13% of LGB people have utilized LGBT-specific clinics; 52% would like to in the future

A new study from the Williams Institute at UCLA School of Law found that only a minority (13%) of LGB people have utilized LGBT-specific clinics and providers but a majority (52%) expressed an interest in utilizing them in the future.

Researchers examined a representative sample of LGB people in the United States from three age groups—young (18-25), middle (34-41) and older (52-59)—to understand the factors that influenced past utilization of LGBT-specific clinics and providers and interest in using them in the future.

“The discrepancy between past utilization and interest in future use of LGBT-specific providers suggests there is a disconnect between the type of healthcare many LGB people would like to have and what they have access to,” said lead author Alexander J. Martos, former Research Analyst at the Williams Institute. “Younger, Black LGB people and those with lower incomes reported the greatest interest in LGBT community-based healthcare.”

Findings

Past utilization of LGBT-specific clinics and providers

  • Utilization of LGBT-specific clinics was associated with better overall sense of health.
  • Men have over twice the odds of utilization as women.
  • Bisexuals have about one-third the odds of utilization as their lesbian and gay peers.
  • Living more than 60 miles from a LGBT clinic reduces the odds of past utilization by two-thirds.
  • The odds of past utilization for young people (age 18-25) was 35% less than older people (ages 52-59).

Interest in future utilization of LGBT-specific clinics and providers

  • Black LGB people were nearly three times more likely to express interest in future utilization as White LGB people.
  • Greater LGBT community connectedness, a stronger LGB identity, and the threat of stereotype in general healthcare were all associated with greater interest in utilizing LGBT-specific clinics and providers.
  • Younger LGB people were 1.4 times more likely to express interest in utilization compared to older LGB people.
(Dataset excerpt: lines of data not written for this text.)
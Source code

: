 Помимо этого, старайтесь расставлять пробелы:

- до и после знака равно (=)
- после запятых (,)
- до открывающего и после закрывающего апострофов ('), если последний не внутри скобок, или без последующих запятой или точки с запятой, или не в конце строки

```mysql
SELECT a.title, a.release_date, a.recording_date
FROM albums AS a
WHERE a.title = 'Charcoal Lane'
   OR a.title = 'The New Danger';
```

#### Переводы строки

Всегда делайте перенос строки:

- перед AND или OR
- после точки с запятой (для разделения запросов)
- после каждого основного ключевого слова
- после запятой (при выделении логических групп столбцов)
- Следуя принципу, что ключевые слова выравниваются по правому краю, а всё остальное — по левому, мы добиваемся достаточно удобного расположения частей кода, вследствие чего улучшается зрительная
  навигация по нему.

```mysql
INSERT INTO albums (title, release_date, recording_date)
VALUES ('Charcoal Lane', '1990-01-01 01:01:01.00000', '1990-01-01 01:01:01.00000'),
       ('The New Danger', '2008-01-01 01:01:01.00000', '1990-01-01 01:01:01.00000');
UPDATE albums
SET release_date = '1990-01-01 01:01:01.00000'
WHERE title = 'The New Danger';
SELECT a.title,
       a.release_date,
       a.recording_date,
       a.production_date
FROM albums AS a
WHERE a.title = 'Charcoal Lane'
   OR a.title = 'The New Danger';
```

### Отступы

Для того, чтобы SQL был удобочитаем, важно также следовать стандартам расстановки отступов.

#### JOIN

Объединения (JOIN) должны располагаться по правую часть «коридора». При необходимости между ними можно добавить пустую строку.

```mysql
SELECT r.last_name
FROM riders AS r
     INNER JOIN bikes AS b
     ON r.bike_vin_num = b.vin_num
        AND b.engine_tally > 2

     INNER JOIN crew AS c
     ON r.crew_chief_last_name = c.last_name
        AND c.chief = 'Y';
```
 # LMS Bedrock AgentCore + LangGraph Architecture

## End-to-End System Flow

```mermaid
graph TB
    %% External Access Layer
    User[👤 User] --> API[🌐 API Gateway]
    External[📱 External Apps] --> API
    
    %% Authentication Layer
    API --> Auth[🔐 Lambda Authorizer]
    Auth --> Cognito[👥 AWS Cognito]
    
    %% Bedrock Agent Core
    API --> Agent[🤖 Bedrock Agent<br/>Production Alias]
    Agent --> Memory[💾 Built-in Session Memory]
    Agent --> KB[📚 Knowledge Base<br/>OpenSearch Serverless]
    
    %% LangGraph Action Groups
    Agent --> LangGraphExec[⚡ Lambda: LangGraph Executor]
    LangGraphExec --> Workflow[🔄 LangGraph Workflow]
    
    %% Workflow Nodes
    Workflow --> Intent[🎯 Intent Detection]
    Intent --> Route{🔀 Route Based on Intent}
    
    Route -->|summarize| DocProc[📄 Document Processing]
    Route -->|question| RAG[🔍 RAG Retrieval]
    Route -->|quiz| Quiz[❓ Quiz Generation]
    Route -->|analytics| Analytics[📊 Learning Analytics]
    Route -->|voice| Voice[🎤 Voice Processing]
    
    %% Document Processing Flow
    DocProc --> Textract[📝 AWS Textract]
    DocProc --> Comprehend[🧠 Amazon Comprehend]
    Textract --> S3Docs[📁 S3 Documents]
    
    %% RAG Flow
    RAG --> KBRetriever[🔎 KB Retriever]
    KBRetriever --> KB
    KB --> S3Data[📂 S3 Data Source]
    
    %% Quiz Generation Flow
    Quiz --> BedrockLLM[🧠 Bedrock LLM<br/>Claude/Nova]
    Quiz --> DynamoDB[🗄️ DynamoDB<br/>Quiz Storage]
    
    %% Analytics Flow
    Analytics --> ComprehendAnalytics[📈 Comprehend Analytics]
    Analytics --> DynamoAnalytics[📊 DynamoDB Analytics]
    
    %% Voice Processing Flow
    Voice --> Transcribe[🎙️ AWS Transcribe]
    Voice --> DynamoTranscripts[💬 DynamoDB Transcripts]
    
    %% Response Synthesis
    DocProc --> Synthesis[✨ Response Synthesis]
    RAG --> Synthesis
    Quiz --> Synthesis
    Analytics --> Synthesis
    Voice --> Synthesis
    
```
“Our study results suggest that LGBT-specific clinics and providers continue to be an important part of the healthcare landscape for LGB people, but they are unevenly utilized,” said study author Ilan H. Meyer, Distinguished Senior Scholar of Public Policy at the Williams Institute. “LGBT community health centers grew as a result of the HIV/AIDS epidemic, where they provided unparalleled information and care, but this study shows that they have done less well with attracting younger LGB people, lesbians, and bisexual men and women. LGBT healthcare centers and providers need to explore ways to reach a diverse sexual minority populace.”

About the Study

The report, “Utilization of LGBT-Specific Clinics and Providers Across Three Cohorts of Lesbian, Gay, and Bisexual People in the United States” appears in SSM – Population Health and is co-authored by Alexander J. Martos, Dr.P.H., former Research Analyst at the Williams Institute, Adam Fingerhut, Associate Professor of Psychology at Loyola Marymount University, Patrick A. Wilson, Ph.D., Associate Professor and the Director of the Society, Psychology, and Health Research Lab at Columbia University, and Ilan H. Meyer, Ph.D., Distinguished Senior Public Policy Scholar at the Williams Institute.

Research reported in this report is part of the Generations study, supported by the National Institute of Child Health and Human Development (NICHD) of the National Institutes of Health, under award number R01HD078526. The content is solely the responsibility of the authors and does not necessarily represent the official views of the National Institutes of Health. The Generations investigators are Ilan H. Meyer, Ph.D., (PI, UCLA); David M. Frost, Ph.D., (University College, London); Phillip L. Hammack, Ph.D., (UCSC); Marguerita Lightfoot, Ph.D., (UCSF); Stephen T. Russell, Ph.D. (University of Texas, Austin) and Bianca D.M. Wilson, Ph.D., (UCLA). Co-Investigators are listed alphabetically.